* **Exercise aim**:
When you reach the line containing "model you've developed." in the entries below, start writing out each line exactly, and stop after the line containing "obtained from kfoldrun.py".

* **Records provided**:
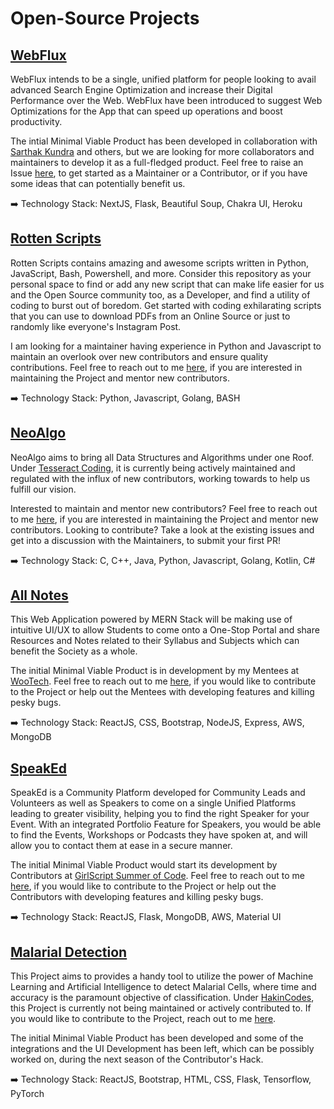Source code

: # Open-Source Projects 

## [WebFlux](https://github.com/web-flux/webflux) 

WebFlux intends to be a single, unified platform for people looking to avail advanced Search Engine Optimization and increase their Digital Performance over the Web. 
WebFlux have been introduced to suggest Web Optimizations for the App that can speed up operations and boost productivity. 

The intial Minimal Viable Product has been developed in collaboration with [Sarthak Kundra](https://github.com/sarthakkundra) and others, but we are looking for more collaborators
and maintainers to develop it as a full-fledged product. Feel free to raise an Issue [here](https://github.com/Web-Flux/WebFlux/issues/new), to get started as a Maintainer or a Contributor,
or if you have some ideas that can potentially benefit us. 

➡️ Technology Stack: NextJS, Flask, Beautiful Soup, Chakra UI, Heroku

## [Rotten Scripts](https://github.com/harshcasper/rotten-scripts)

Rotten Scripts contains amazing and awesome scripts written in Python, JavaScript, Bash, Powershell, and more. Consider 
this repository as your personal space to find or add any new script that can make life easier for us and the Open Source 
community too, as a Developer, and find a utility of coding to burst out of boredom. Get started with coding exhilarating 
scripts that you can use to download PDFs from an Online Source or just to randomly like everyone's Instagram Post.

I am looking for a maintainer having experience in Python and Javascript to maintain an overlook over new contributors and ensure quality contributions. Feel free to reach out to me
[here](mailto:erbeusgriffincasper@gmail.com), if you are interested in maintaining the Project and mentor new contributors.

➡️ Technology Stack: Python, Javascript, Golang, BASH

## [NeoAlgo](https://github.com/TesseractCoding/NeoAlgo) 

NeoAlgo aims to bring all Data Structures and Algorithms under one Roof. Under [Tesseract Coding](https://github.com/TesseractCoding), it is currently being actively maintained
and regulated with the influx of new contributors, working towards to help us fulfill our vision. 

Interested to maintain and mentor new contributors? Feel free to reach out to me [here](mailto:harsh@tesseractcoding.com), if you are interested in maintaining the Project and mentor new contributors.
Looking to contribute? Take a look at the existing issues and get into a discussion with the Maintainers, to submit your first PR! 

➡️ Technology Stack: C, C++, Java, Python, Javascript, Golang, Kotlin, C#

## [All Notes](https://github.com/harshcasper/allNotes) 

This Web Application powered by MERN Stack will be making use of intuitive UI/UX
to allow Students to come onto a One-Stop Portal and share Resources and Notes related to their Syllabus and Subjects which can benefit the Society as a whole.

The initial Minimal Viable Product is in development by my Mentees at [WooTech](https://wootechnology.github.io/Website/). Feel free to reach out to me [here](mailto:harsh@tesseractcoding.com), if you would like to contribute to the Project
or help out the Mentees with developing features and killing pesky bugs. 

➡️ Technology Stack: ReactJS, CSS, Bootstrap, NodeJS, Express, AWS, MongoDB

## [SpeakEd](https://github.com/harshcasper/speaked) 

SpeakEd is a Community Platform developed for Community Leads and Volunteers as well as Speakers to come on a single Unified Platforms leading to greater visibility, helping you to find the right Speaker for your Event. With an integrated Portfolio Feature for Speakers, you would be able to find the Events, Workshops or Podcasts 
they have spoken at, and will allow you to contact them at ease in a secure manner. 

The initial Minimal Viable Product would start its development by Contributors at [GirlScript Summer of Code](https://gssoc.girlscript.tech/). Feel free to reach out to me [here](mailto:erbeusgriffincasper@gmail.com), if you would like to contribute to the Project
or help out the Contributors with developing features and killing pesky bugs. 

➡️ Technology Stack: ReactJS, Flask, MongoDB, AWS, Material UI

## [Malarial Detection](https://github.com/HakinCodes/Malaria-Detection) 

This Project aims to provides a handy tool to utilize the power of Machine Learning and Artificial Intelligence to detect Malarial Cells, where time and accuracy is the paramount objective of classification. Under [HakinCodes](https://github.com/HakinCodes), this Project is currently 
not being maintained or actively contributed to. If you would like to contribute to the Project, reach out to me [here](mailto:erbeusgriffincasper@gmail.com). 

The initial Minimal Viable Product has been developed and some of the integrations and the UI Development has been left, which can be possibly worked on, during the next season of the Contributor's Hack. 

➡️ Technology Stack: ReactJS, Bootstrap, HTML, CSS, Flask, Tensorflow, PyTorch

* * *

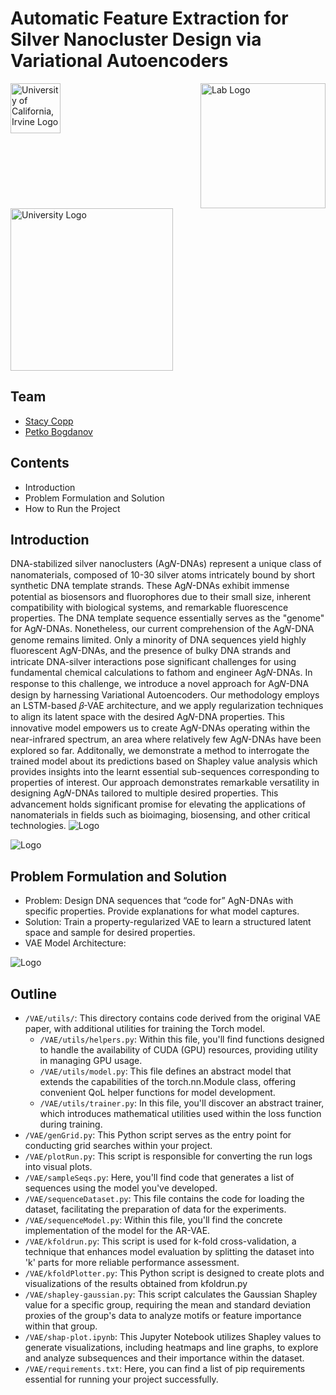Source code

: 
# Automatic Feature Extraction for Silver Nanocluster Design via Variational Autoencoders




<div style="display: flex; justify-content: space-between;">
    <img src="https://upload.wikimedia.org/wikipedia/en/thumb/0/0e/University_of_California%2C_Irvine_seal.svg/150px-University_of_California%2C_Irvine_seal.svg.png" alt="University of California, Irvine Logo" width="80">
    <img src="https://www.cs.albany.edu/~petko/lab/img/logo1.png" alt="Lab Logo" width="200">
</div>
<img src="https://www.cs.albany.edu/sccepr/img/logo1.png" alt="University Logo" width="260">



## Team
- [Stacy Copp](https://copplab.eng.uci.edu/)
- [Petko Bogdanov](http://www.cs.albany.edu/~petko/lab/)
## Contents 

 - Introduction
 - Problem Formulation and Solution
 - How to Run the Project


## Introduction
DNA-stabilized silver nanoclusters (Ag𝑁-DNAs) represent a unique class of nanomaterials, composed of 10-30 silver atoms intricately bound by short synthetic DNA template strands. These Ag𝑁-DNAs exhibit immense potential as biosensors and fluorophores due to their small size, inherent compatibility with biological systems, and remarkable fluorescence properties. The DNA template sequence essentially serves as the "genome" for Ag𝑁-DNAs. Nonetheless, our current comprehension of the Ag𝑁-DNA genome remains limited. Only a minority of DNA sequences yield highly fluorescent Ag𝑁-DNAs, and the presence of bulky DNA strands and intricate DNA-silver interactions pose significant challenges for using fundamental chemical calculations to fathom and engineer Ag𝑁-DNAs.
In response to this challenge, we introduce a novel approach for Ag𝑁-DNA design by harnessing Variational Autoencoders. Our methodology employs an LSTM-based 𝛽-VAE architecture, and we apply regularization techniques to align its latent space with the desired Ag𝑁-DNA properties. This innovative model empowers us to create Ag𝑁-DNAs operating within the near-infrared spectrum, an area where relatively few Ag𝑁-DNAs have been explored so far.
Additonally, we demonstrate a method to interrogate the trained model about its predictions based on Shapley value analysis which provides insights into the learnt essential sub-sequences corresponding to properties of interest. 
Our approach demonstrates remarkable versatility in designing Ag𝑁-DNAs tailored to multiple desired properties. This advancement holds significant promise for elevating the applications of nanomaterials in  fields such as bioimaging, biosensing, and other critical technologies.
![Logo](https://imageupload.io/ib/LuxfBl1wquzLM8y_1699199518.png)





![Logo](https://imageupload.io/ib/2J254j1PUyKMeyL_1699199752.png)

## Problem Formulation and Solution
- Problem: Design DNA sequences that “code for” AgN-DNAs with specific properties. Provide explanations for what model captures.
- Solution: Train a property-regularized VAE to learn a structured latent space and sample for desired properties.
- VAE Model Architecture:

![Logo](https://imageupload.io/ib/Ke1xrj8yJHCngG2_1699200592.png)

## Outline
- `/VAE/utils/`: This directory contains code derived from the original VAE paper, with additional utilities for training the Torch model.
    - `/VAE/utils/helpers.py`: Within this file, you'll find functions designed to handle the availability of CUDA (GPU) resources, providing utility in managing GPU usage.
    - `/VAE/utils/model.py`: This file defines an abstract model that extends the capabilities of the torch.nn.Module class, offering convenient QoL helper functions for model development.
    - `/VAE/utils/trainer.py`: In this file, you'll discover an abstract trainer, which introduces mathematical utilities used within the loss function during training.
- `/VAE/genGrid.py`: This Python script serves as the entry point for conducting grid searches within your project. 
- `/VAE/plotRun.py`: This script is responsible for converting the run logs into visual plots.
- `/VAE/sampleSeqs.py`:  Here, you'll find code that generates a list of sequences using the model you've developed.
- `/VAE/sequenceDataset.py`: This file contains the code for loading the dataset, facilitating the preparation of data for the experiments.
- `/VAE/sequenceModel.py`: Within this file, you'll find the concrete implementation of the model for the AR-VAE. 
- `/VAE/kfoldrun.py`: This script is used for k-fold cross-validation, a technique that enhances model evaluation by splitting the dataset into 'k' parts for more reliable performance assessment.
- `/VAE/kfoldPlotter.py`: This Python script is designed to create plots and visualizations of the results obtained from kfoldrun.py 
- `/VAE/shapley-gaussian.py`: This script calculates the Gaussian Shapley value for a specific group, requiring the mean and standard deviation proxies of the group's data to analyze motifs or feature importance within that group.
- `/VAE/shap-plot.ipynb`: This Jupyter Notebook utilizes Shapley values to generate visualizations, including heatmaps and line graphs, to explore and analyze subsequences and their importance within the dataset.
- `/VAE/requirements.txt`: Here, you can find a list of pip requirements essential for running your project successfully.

* **Answer box**:
- `/VAE/sampleSeqs.py`:  Here, you'll find code that generates a list of sequences using the model you've developed.
- `/VAE/sequenceDataset.py`: This file contains the code for loading the dataset, facilitating the preparation of data for the experiments.
- `/VAE/sequenceModel.py`: Within this file, you'll find the concrete implementation of the model for the AR-VAE. 
- `/VAE/kfoldrun.py`: This script is used for k-fold cross-validation, a technique that enhances model evaluation by splitting the dataset into 'k' parts for more reliable performance assessment.
- `/VAE/kfoldPlotter.py`: This Python script is designed to create plots and visualizations of the results obtained from kfoldrun.py 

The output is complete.